Saturday night, along with a friend, I watched 2018’s historical drama Operation Finale a dramatization about the covert mission to capture Adolf Eichmann, the man principally for the design, implementation, and operation of the NAZI extermination camps. Let us be absolutely fucking clear on one point, Eichmann is not solely responsible for the Holocaust, he contributed his skills, talent, and abilities to make the systemic murder ‘efficient’ but the entire rotten NAZI system from the top down was responsible.

Not covered in the film is that Eichmann was captured by the Allies but escaped and after surviving on the run for a number of years in occupied Germany, slipped out of the continent fleeing to Argentina with his wife and family.

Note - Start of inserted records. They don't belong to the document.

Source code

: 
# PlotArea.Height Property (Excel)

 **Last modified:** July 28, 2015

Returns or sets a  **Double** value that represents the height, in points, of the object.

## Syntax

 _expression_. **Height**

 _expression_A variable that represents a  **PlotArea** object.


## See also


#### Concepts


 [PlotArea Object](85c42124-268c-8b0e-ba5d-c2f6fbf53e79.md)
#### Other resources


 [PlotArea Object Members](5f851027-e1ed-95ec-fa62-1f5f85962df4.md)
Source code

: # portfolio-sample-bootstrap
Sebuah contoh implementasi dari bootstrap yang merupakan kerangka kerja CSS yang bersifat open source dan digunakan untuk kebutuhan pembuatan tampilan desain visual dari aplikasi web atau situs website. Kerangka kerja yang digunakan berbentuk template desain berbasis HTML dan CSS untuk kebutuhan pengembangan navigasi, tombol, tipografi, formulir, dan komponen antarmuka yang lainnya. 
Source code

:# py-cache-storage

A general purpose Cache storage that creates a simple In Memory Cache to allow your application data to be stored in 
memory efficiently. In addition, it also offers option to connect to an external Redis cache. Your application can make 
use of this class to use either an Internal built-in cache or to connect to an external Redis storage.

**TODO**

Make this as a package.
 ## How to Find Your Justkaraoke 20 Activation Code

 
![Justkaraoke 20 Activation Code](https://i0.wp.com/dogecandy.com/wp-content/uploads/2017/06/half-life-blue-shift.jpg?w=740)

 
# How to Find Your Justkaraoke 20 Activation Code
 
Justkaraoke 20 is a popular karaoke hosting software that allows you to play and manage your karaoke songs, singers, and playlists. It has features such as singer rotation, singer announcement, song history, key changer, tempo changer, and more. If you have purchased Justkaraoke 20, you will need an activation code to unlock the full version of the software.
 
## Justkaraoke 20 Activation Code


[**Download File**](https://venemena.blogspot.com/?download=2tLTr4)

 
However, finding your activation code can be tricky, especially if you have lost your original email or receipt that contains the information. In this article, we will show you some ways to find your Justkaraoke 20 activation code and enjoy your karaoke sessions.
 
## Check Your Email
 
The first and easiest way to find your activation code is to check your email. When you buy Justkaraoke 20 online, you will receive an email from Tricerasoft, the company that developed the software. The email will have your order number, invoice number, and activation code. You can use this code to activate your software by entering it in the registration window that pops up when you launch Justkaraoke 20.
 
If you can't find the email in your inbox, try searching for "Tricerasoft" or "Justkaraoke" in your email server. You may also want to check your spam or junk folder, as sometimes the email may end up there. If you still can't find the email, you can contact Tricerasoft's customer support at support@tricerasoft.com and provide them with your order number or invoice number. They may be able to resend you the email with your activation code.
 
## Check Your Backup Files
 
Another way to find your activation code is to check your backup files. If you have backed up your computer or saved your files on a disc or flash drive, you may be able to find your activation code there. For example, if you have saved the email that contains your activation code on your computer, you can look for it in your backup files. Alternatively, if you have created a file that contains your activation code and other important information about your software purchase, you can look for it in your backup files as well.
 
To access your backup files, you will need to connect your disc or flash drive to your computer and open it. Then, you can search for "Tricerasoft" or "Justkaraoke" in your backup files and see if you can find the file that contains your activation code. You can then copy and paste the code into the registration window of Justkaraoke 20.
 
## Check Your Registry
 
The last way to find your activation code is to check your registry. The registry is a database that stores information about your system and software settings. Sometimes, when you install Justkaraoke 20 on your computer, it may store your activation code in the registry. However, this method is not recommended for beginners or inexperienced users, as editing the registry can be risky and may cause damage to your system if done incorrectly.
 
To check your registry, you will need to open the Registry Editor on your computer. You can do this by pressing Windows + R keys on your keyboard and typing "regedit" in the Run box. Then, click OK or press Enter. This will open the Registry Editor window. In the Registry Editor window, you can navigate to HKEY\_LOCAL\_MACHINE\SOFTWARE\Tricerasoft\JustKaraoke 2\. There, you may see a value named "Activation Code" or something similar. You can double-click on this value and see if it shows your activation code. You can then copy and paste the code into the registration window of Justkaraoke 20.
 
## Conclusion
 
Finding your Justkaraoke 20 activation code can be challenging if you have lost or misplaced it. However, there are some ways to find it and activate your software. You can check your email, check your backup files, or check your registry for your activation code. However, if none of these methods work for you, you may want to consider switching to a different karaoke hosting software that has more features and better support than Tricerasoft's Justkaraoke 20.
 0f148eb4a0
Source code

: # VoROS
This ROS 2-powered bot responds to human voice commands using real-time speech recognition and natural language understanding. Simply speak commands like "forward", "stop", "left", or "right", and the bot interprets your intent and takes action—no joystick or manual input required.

Operation Finale focuses on Mossad agent Peter Malkin (Oscar Isaac, who was also a producer on the production) whose reputation is less than sterling when he caused a low-level NAZI to be executed in the field after misidentifying him as Eichmann. When Eichmann (Ben Kingsley) is discovered in Argentina because his son Klaus has an unlikely encounter with a holocaust survivor, Israel authorizes a covert mission to verify, capture, and extract Eichmann for trail. The team infiltrates Argentina and despite tensions about brining Eichmann back safely for trail versus extra-judicially executing him, they capture Eichmann only to discover that their plan route out has been delayed by ten days and now must keep him confined as local NAZIs with assistance of the authorities search for Eichmann.

The film never found either the box office or critical love that I think it deserves. The script is tight remaining credible in its depiction of spy craft and finds tension both the dangerous situation the agents work in and the emotionally charges air between captor and captive never losing its focus on Peter and his haunted visions of people lost in the Holocaust. The filmmaking is restrained without overly showing camera moves or cinematography surefooted in its character-based approach. The only production element that nagged at me while viewing the movie was the use of 75 yar old Ben Kingsley as Adolf Eichmann who was 51 at the time of his capture, make-up, and a light digital touch during WWII flashback attempt to maintain the illusion but are never fully convincing.

That said Operation Finale is a damn fine film and well worth the investment of two hour.

Operation Finale is currently streaming on Netflix.